Could you post an example, how this naming would be used in a Dataset, please?

ab-10 · February 13, 2020, 5:42pm

Of course!

I’m thinking of something along the lines of:

import torch
from torch.utils.data import dataset
a = torch.randn(5, 10)
b = torch.randn(5,15)
named_tensor_dataset = dataset.TensorDataset(a,b,names=('embeddings', 'labels'))

# printing tensor names helps understand what data
# I'm dealing with and the order of that data
print(named_tensor_dataset.names)
>>> ('embeddings', 'labels')

for example in named_tensor_dataset:
    y = SampleNN(example.embeddings)
    err = criterion(y, example.labels)

ptrblck · February 13, 2020, 7:33pm

Thanks for the example.
An easy way of “named samples” would be to return a dict in your Dataset and use the key as the name.
Not sure, if a custom class implementation would work, and I would need to verify it.

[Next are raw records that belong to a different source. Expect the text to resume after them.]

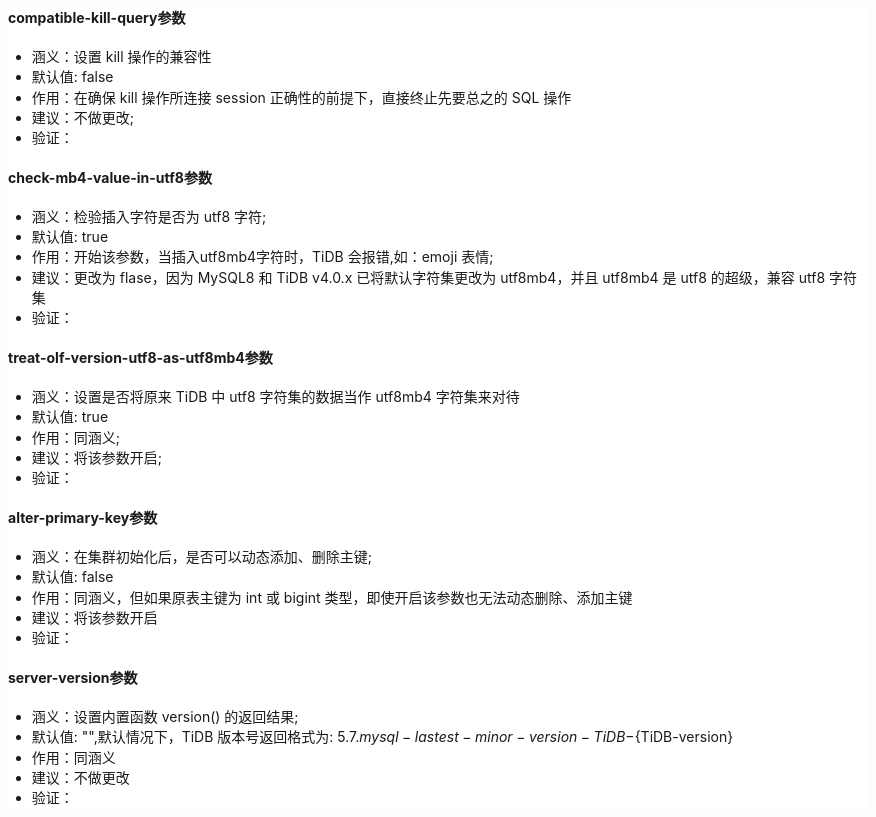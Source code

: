 #### compatible-kill-query参数

 - 涵义：设置 kill 操作的兼容性 
 - 默认值: false  
 - 作用：在确保 kill 操作所连接 session 正确性的前提下，直接终止先要总之的 SQL 操作  
 - 建议：不做更改;  
 - 验证： 
 ```

 ```
#### check-mb4-value-in-utf8参数 

 - 涵义：检验插入字符是否为 utf8 字符;  
 - 默认值: true
 - 作用：开始该参数，当插入utf8mb4字符时，TiDB 会报错,如：emoji 表情;  
 - 建议：更改为 flase，因为 MySQL8 和 TiDB v4.0.x 已将默认字符集更改为 utf8mb4，并且 utf8mb4 是 utf8 的超级，兼容 utf8 字符集  
 - 验证： 
 ```

 ```



#### treat-olf-version-utf8-as-utf8mb4参数

 - 涵义：设置是否将原来 TiDB 中 utf8 字符集的数据当作 utf8mb4 字符集来对待   
 - 默认值: true
 - 作用：同涵义; 
 - 建议：将该参数开启;  
 - 验证： 
   ```

   ```


#### alter-primary-key参数

 - 涵义：在集群初始化后，是否可以动态添加、删除主键;   
 - 默认值: false
 - 作用：同涵义，但如果原表主键为 int 或 bigint 类型，即使开启该参数也无法动态删除、添加主键 
 - 建议：将该参数开启  
 - 验证： 
   ```

   ```


#### server-version参数

 - 涵义：设置内置函数 version() 的返回结果;   
 - 默认值: "",默认情况下，TiDB 版本号返回格式为: 5.7.${mysql-lastest-minor-version}-TiDB-${TiDB-version}
 - 作用：同涵义 
 - 建议：不做更改   
 - 验证： 
   ```

   ```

ab-10 · February 13, 2020, 8:01pm

I was rather thinking of returning a collections.namedtuple, since it would allow to keep the current access by index in addition to access by name.

What do you think about the value of adding the feature to PyTorch?

ptrblck · February 15, 2020, 9:42am

How would the batching work with a namedtuple?
Wouldn’t the sampler be required to create the batch as a namedtuple, so that you could index it inside the DataLoader loop as e.g.:

for batch in loader:
    x, y = batch.data, batch.target

ab-10 · February 17, 2020, 4:43pm

I’m not sure why would the sampler need to create a namedtuple, since obtaining the number of namedtuples in the Dataset would suffice for generating random indices over them.

For batching the DataLoader should created a new namedtuple such that each element in the orginal corresponds to a tensor of batch size in the new one (as you have illustrated in the example).